On Tuesday, President Trump took a significant step by signing an executive order aimed at limiting Wall Street firms from purchasing single-family homes. He argues that this move will help make housing more affordable for families across America.
This order, which is called “Preventing Wall Street from Competing with Main Street Home Buyers,” instructs federal agencies to come up with new rules or modify existing ones concerning the purchases of single-family homes by institutional investors within 60 days.
In the order, President Trump stated, “To maintain the supply of single-family homes for American families and increase paths to homeownership, it is my administration’s policy that large institutional investors should not purchase single-family homes that families can afford.”
The President has also asked the Department of Justice and the Federal Trade Commission to investigate significant purchases of single-family homes for any potential antitrust issues.
Furthermore, authorities are being encouraged to focus on addressing “coordinated vacancy and pricing strategies” employed by large institutional investors within the rental market.
Trump’s administration is also looking to collaborate with lawmakers to create legislation that would enforce restrictions on these large investors, indicating a desire for any new regulations to extend beyond his presidency.
These proposed measures will require congressional approval, which could lead to some tension among lawmakers concerning the extent of federal oversight in the housing market.
As per legal experts from Clifton Larson Allen, a nationwide ban would necessitate action from Congress, as they note, “national acquisition restrictions require legal authority and cannot be implemented by executive action alone.”
The firm emphasizes that formal legislation would be needed to legitimize such a federal prohibition.
Post the 2008 financial crisis, major Wall Street companies like Blackstone, American Homes 4 Rent, and Progress Residential acquired thousands of single-family homes, transforming distressed properties into rental units.
While these institutional investors are often focal points in housing debates, they actually control a relatively small fraction of available single-family homes in the U.S.

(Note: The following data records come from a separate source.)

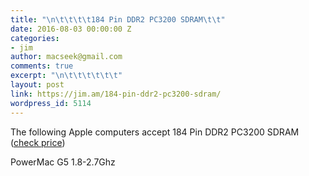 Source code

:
 ```yaml
---
title: "\n\t\t\t\t184 Pin DDR2 PC3200 SDRAM\t\t"
date: 2016-08-03 00:00:00 Z
categories:
- jim
author: macseek@gmail.com
comments: true
excerpt: "\n\t\t\t\t\t\t"
layout: post
link: https://jim.am/184-pin-ddr2-pc3200-sdram/
wordpress_id: 5114
---
```


The following Apple computers accept 184 Pin DDR2 PC3200 SDRAM ([check price](http://amzn.to/2azo0nO))




PowerMac G5 1.8-2.7Ghz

For instance, in Japan, less than 1% of single-family residences are owned by investors managing more than 100 homes, according to insights from the American Enterprise Institute.
Moreover, while institutional investors currently grip about 27% of single-family homes in cities like Atlanta, they represent only 2-3% of overall rental housing.
Interestingly, their ownership tends to be quite concentrated. In rapidly growing markets, especially in the Sunbelt region, these large investors dominate certain metropolitan areas, even as their overall national presence is minimal.
In 22 specific counties across the U.S., institutional owners account for 5% to 10% of housing stock, primarily in urban centers such as Dallas, Houston, Atlanta, Phoenix, and Jacksonville, as well as Charlotte and Tampa, Florida, and Memphis, Tennessee.
In contrast, various investors, including individual homeowners, collectively own about 20% of all single-family homes and represented roughly one-third of home purchases in the second quarter of last year.